Are you scaring customers away with stress and confusion?

By Chris Dodds on April 8, 2014

By Chris Dodds on April 8, 2014

You’ve pegged down an ideal customer. You’ve built a marketing platform that appeals to their emotions. Visitors are staying longer at your website, but sales still aren’t what you want them to be.

What’s wrong? Your potential customers are probably confused and, as the marketing adage goes, “The confused mind buys nothing.”

The next step in working through the marketing exercise of “Who? Why? What? How? When? & Where?” is answering “What?” and “How?”

“What am I supposed to do?”

It might sound a bit silly, but a lot of marketing materials like websites and brochures completely fail at helping a potential customer know what they need to do next.

In many cases, this is because the company producing the materials hasn’t really thought through what, exactly, they want a potential customer to do. What’s the goal of your website?
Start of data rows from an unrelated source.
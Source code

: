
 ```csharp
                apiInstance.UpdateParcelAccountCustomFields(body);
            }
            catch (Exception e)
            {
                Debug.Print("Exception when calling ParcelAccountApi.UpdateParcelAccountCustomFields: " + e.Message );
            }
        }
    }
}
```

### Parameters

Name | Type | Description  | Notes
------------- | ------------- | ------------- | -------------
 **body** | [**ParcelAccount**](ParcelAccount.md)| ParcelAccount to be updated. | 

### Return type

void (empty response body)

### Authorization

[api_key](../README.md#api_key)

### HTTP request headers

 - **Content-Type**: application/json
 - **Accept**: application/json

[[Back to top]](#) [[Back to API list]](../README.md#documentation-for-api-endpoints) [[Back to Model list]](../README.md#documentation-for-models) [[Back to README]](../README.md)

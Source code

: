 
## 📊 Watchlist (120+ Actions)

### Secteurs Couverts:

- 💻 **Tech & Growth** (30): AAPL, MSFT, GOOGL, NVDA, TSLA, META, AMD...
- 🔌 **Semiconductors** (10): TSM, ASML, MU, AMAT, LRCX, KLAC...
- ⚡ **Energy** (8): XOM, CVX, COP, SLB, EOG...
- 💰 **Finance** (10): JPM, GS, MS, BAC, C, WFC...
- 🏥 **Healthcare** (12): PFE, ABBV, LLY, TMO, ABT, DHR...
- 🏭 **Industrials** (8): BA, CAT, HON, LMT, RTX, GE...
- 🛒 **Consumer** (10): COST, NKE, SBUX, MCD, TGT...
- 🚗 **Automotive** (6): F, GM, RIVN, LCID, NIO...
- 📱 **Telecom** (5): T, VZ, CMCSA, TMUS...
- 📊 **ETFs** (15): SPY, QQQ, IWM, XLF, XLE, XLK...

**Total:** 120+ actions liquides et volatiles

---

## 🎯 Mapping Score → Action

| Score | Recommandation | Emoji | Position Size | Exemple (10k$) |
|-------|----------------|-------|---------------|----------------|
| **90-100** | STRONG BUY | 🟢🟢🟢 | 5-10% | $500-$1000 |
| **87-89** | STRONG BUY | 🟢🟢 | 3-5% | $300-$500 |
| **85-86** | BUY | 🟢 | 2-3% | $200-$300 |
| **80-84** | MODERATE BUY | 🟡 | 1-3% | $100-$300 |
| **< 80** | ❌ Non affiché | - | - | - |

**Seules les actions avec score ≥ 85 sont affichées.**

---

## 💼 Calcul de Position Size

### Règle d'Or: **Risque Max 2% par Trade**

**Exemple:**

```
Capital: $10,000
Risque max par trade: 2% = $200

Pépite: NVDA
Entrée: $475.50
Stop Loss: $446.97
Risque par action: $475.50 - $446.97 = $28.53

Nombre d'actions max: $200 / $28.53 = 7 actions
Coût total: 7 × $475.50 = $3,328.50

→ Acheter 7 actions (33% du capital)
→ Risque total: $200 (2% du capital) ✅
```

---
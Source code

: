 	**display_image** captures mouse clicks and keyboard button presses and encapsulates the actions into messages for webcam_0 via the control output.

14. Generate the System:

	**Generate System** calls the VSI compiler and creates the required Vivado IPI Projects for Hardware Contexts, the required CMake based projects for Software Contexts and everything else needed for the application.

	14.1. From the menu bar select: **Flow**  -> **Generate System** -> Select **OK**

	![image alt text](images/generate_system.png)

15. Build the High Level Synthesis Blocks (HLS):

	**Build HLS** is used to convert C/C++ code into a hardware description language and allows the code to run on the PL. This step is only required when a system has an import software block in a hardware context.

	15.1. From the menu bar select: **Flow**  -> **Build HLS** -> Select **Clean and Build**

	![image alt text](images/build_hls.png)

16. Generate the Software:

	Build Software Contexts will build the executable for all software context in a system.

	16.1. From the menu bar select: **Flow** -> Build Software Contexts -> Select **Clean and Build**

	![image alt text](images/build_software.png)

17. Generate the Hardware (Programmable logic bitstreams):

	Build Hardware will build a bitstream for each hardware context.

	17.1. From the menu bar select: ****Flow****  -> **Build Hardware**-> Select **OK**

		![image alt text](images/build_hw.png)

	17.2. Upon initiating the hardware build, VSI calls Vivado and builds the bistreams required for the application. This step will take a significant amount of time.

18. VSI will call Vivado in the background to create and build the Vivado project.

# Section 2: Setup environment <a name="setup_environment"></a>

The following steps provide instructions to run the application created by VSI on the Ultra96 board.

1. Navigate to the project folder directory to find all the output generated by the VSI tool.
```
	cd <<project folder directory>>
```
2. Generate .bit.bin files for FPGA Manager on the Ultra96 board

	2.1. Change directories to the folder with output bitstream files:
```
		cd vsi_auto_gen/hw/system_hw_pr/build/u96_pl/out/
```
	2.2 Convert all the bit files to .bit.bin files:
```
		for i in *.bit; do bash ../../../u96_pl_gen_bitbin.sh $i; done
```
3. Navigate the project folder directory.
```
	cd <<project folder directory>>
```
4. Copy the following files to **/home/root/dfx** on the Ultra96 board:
“Boosting sales” might be the easy answer, but it’s not specific enough. What specific action do you want your potential customer to perform as a result of visiting your website or reading a flyer?

Don’t assume that it’s obvious. And don’t assume they know what the result of their action is going to be. If the action you want is for a potential customer to call you, the language and design of your website should explicitly steer visitors towards that.

This is also an opportunity to give potential customers insight into what’s going to happen when they take action. Is something going to be shipped to them? Is there a consultation process? What are they getting themselves into?

Take away their uncertainty about what comes next.

Too many choices

Another area where confusion crops up is when companies give their potential customers too many choices. Part of this is usually because they haven’t focused on a target customer and are trying to appeal to everyone, but even if you have figured out who you specifically want to market to, you still might need to pair down the choices you present people with.

I’m sure that there are people who will disagree with me, but when it comes to making a decision to purchase something or hire someone to perform a service, I think having a lot of options is a bad thing.

Putting on my buyer’s hat and thinking through what I really want when it comes to making a decision – it’s not a wide variety of options. What I really want is to be able to make a clear, stress-free decision. The more factors I have to consider, the harder the decision is and the more unpleasant I feel.

That’s one of the many reasons most high-end restaurants have the simplest menus you’ve probably ever seen. Their clientele are people who have to make a lot of stressful decisions everyday. Making it easy to decide what to eat for dinner makes these businesses a stress-free zone.

Your marketing and catalogs should do the same.

How are they supposed to take action?

Again, this is something that might sound silly, but I’ve been to a ton of websites that failed at making it clear how I was supposed to take action.

An example that comes to mind: A while back I was researching geodesic dome houses. These are houses you can buy plans and kits for and build yourself. None of the sites I visited made it clear how I was supposed to get started and I visited literally dozens of them.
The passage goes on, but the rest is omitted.